■ **Aim of the task**
Every line that contains "blue" must be located and copied from the data.

■ **Supplied material**
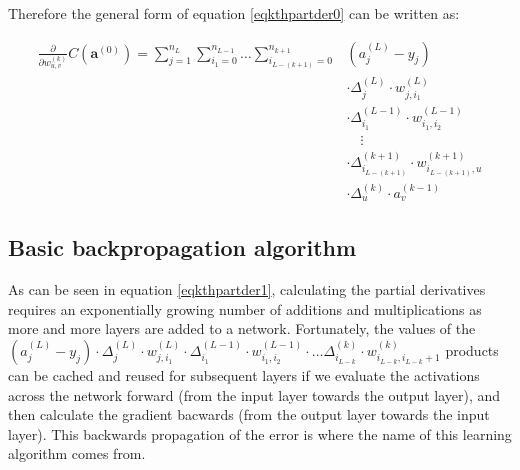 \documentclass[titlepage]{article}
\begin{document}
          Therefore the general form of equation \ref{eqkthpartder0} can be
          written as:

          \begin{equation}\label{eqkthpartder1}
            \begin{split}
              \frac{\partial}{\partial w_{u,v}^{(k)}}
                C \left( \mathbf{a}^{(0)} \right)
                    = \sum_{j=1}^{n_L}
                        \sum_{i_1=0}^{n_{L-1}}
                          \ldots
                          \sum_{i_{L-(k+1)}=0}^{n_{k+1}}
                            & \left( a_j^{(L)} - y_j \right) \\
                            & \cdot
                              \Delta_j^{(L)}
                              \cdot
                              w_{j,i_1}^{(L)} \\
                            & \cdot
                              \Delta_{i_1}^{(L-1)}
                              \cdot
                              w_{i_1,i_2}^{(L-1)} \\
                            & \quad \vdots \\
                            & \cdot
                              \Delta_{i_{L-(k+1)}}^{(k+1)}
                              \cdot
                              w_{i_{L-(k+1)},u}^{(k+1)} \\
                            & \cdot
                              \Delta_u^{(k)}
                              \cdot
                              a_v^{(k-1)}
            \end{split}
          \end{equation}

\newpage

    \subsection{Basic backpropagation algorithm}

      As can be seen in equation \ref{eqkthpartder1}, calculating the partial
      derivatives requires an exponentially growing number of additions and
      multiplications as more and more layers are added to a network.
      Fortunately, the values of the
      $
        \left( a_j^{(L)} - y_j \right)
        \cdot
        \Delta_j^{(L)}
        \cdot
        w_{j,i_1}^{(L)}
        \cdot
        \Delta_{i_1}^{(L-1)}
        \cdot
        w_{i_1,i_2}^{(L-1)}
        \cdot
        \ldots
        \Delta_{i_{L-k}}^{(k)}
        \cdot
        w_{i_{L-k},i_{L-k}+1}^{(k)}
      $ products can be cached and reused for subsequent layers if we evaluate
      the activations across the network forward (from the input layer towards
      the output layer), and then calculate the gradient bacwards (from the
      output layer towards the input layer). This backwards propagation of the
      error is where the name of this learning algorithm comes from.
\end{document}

* * *

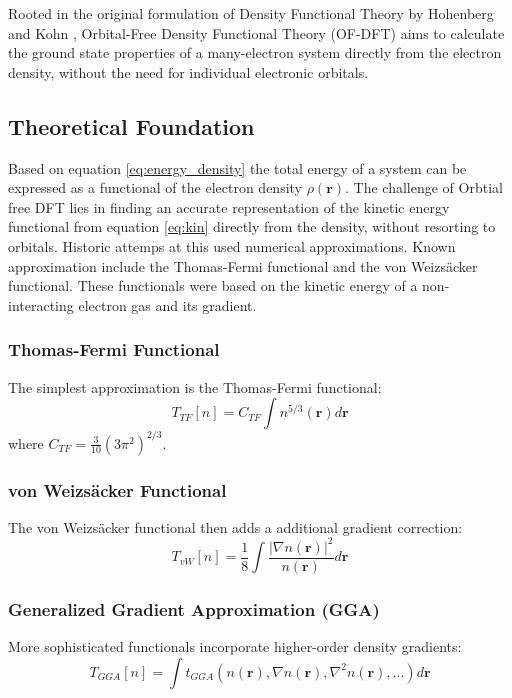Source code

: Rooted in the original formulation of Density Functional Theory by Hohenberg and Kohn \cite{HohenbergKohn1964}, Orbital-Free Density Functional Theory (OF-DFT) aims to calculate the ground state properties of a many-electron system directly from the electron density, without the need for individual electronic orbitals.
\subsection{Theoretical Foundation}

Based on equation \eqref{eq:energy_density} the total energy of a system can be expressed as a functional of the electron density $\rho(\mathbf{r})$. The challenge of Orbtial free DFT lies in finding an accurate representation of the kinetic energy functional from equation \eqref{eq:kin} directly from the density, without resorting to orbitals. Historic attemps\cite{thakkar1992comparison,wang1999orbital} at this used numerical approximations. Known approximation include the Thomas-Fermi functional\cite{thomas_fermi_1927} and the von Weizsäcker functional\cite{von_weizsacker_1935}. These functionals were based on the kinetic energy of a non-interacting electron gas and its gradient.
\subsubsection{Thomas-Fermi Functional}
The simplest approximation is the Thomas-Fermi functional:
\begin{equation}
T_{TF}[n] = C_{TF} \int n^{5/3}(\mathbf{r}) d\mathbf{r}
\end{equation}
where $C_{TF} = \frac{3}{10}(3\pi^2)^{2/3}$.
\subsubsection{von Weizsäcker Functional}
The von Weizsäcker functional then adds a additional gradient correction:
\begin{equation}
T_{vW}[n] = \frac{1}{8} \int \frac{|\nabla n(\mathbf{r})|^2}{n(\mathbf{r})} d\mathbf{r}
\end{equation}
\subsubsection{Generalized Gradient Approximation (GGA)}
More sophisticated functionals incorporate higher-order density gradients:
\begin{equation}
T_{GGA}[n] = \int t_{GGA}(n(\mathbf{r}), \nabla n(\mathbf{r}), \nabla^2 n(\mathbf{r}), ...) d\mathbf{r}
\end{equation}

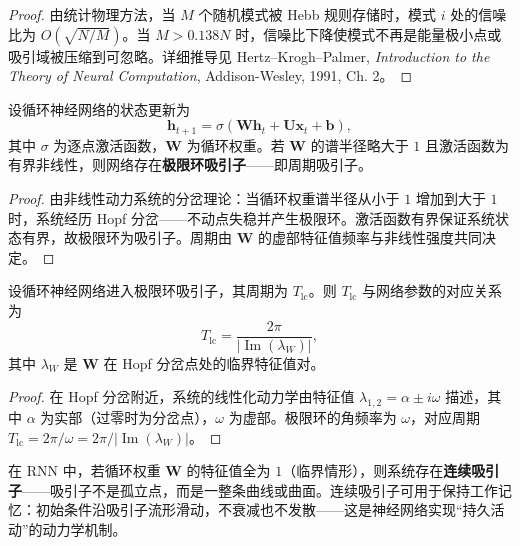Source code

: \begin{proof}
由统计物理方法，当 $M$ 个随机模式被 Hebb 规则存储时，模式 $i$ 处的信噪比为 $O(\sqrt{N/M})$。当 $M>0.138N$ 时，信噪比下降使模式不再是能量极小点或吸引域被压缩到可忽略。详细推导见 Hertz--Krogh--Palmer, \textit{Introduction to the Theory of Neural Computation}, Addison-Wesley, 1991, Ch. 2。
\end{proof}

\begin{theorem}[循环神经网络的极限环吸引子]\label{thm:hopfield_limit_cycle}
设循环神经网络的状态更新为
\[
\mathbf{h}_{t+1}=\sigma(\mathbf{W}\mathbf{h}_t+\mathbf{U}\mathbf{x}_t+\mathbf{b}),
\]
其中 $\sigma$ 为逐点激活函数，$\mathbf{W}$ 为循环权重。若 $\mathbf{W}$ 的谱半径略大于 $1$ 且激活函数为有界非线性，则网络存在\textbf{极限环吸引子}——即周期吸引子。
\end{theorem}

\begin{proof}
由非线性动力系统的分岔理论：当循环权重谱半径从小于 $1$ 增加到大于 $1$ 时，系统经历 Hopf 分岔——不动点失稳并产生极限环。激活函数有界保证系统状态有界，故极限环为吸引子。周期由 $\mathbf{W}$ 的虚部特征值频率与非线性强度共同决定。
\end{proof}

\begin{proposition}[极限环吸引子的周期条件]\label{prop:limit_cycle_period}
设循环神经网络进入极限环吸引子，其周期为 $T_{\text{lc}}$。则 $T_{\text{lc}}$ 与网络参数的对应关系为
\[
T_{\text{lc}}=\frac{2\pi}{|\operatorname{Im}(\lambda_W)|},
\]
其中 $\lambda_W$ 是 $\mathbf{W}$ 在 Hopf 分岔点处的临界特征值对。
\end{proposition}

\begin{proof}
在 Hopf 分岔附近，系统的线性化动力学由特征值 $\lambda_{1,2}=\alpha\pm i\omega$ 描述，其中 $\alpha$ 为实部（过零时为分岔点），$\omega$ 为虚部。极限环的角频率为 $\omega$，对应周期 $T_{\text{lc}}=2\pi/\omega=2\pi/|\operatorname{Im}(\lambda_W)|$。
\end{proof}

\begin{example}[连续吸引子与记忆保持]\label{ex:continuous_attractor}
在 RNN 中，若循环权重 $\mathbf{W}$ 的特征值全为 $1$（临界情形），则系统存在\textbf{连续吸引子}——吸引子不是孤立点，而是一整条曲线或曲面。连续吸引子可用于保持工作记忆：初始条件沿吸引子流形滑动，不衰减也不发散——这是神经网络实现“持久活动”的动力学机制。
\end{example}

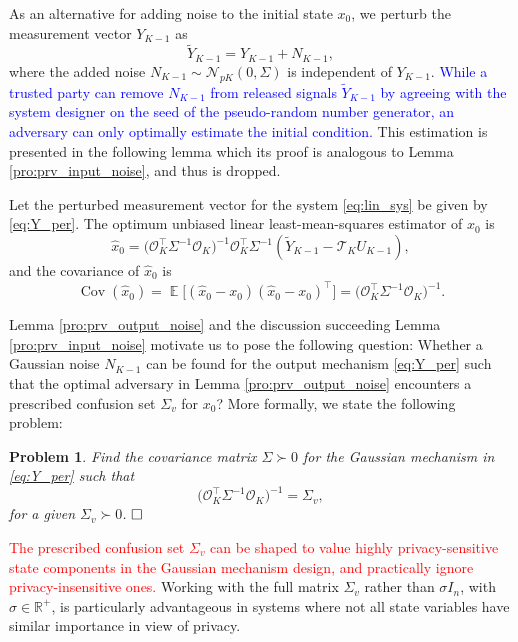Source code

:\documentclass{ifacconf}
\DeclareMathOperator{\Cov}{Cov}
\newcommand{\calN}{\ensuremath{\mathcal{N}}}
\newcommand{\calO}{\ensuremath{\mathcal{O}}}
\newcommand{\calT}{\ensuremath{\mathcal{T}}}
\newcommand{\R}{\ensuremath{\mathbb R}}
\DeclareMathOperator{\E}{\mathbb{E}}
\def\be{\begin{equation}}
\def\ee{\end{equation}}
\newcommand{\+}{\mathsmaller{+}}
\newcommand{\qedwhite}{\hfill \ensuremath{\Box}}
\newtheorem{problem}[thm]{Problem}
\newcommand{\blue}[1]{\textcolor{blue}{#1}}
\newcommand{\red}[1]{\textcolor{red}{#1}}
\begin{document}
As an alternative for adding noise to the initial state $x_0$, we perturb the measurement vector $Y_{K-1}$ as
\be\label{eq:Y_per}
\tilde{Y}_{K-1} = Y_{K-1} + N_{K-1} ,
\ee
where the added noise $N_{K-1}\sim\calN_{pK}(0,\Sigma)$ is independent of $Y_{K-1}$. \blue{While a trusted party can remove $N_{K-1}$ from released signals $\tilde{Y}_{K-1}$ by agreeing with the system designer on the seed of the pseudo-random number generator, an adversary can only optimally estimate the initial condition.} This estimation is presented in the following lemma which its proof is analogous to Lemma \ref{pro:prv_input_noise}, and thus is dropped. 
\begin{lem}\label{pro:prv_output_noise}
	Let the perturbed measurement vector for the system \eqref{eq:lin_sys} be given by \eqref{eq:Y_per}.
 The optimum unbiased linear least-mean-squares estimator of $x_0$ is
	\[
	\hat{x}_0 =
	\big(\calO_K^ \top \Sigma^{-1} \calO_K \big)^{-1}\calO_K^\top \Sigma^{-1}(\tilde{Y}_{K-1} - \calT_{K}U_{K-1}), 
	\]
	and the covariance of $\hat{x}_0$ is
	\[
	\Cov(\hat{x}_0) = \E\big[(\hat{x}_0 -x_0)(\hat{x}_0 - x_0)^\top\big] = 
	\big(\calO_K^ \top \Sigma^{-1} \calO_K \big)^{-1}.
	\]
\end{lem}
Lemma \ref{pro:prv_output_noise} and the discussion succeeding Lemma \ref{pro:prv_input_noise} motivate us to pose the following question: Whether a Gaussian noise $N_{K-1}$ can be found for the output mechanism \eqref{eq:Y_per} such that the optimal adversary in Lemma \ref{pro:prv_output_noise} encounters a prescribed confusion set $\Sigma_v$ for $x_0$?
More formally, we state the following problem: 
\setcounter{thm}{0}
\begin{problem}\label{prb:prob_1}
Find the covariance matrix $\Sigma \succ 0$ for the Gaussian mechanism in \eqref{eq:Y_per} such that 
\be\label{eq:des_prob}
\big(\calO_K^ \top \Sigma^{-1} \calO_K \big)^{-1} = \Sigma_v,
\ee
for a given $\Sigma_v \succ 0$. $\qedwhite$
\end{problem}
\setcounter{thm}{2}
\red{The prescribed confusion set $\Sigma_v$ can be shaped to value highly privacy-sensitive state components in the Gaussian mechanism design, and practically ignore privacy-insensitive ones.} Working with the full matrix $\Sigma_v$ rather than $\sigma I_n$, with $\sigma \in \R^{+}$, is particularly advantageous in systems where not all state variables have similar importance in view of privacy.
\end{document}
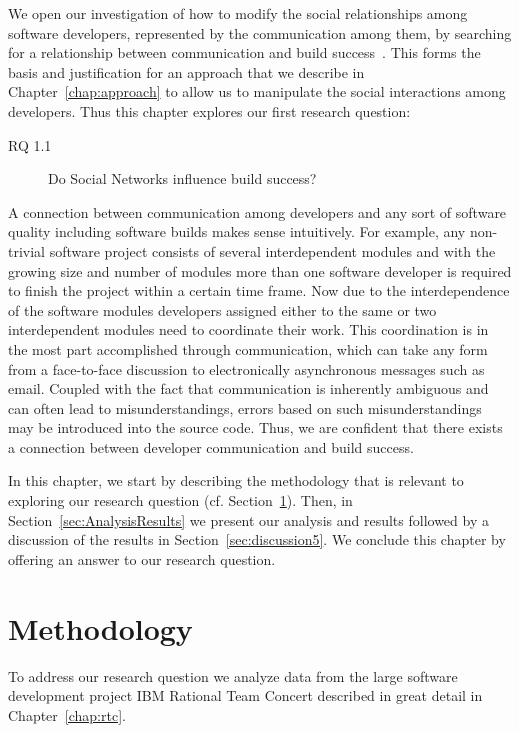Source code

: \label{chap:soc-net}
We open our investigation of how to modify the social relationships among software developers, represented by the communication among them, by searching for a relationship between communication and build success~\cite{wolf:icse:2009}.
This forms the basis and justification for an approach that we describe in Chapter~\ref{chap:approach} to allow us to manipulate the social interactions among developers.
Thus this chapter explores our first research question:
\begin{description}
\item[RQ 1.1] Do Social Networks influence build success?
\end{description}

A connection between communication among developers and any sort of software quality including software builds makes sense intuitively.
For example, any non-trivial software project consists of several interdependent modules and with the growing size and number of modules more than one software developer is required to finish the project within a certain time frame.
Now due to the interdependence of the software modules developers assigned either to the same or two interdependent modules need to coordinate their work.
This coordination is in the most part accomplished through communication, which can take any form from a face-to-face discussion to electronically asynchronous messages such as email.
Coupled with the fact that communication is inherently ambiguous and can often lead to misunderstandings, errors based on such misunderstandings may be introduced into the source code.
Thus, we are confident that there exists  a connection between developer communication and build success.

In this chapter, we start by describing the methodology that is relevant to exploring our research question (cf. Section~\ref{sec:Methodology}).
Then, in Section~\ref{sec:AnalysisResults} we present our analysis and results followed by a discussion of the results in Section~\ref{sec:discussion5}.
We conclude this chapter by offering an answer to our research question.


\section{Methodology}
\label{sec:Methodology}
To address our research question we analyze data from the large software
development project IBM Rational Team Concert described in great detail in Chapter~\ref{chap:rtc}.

■ **Answer box**
\newcommand{\blue}[1]{\textcolor{blue}{#1}}
where the added noise $N_{K-1}\sim\calN_{pK}(0,\Sigma)$ is independent of $Y_{K-1}$. \blue{While a trusted party can remove $N_{K-1}$ from released signals $\tilde{Y}_{K-1}$ by agreeing with the system designer on the seed of the pseudo-random number generator, an adversary can only optimally estimate the initial condition.} This estimation is presented in the following lemma which its proof is analogous to Lemma \ref{pro:prv_input_noise}, and thus is dropped. 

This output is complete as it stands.